■ What to work on ■
Your task is to transcribe all of the records exactly and leave out the pictures.

Items from a dataset
§

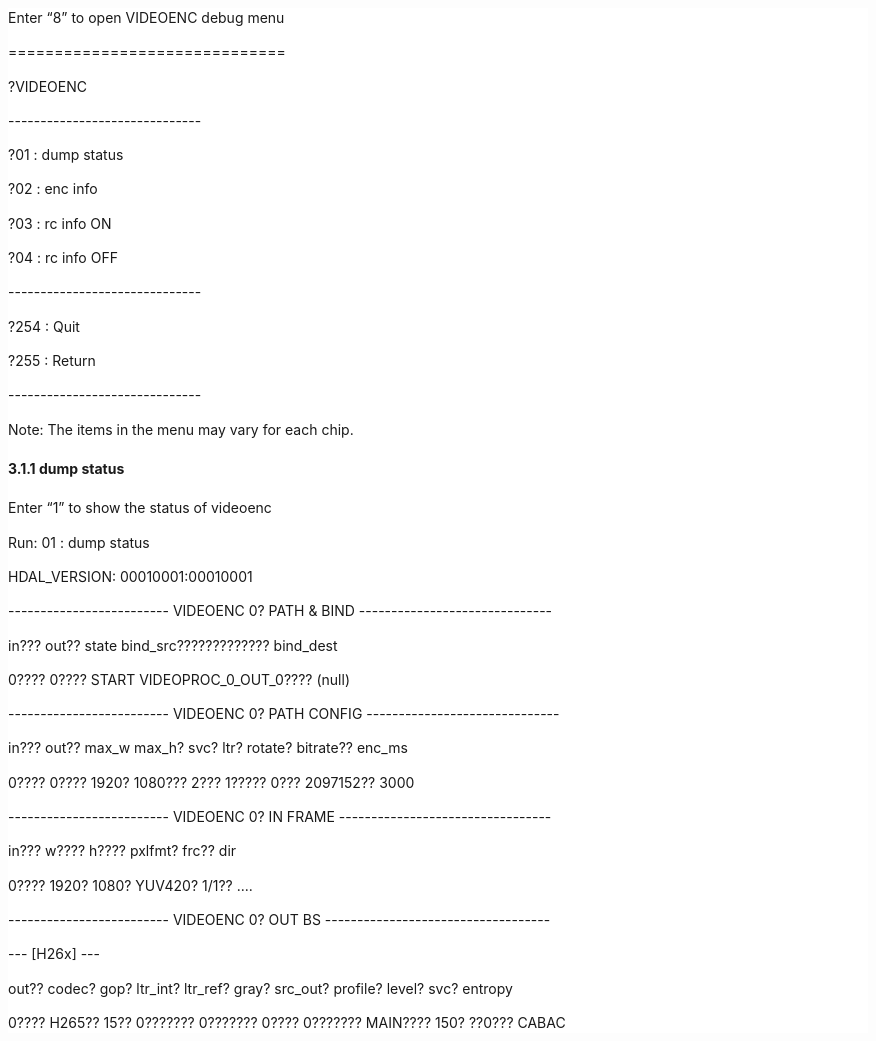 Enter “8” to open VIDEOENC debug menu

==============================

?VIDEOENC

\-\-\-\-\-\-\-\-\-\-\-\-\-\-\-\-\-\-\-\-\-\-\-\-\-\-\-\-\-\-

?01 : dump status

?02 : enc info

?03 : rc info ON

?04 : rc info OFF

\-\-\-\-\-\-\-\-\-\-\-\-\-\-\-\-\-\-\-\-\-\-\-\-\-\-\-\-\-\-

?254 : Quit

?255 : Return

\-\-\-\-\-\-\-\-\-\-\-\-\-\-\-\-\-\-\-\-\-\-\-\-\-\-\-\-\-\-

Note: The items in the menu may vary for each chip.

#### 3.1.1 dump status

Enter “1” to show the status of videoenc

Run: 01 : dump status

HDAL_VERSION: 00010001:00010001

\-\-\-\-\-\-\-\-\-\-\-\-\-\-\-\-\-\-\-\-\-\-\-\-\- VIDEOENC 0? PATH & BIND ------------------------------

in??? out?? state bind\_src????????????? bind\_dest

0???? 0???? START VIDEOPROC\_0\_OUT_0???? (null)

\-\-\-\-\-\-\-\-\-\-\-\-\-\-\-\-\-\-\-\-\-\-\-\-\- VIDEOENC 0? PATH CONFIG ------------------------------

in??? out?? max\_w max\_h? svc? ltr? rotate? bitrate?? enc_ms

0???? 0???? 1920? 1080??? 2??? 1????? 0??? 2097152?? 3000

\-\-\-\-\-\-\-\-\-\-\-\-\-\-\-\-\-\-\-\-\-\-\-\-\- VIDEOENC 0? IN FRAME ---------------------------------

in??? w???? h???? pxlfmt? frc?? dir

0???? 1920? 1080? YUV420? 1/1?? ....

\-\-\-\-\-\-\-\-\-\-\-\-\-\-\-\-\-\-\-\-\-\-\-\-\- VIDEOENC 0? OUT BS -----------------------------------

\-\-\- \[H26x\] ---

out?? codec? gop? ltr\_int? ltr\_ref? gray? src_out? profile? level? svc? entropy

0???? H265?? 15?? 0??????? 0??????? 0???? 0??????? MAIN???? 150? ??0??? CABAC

§

■ Response ■
 Enter “8” to open VIDEOENC debug menu

==============================

?VIDEOENC

\-\-\-\-\-\-\-\-\-\-\-\-\-\-\-\-\-\-\-\-\-\-\-\-\-\-\-\-\-\-

?01 : dump status

?02 : enc info

?03 : rc info ON

?04 : rc info OFF

\-\-\-\-\-\-\-\-\-\-\-\-\-\-\-\-\-\-\-\-\-\-\-\-\-\-\-\-\-\-

?254 : Quit

?255 : Return

\-\-\-\-\-\-\-\-\-\-\-\-\-\-\-\-\-\-\-\-\-\-\-\-\-\-\-\-\-\-

Note: The items in the menu may vary for each chip.

#### 3.1.1 dump status

Enter “1” to show the status of videoenc

Run: 01 : dump status

HDAL_VERSION: 00010001:00010001

\-\-\-\-\-\-\-\-\-\-\-\-\-\-\-\-\-\-\-\-\-\-\-\-\- VIDEOENC 0? PATH & BIND ------------------------------

in??? out?? state bind\_src????????????? bind\_dest

0???? 0???? START VIDEOPROC\_0\_OUT_0???? (null)

\-\-\-\-\-\-\-\-\-\-\-\-\-\-\-\-\-\-\-\-\-\-\-\-\- VIDEOENC 0? PATH CONFIG ------------------------------

in??? out?? max\_w max\_h? svc? ltr? rotate? bitrate?? enc_ms

0???? 0???? 1920? 1080??? 2??? 1????? 0??? 2097152?? 3000

\-\-\-\-\-\-\-\-\-\-\-\-\-\-\-\-\-\-\-\-\-\-\-\-\- VIDEOENC 0? IN FRAME ---------------------------------

in??? w???? h???? pxlfmt? frc?? dir

0???? 1920? 1080? YUV420? 1/1?? ....

\-\-\-\-\-\-\-\-\-\-\-\-\-\-\-\-\-\-\-\-\-\-\-\-\- VIDEOENC 0? OUT BS -----------------------------------

\-\-\- \[H26x\] ---

out?? codec? gop? ltr\_int? ltr\_ref? gray? src_out? profile? level? svc? entropy

0???? H265?? 15?? 0??????? 0??????? 0???? 0??????? MAIN???? 150? ??0??? CABAC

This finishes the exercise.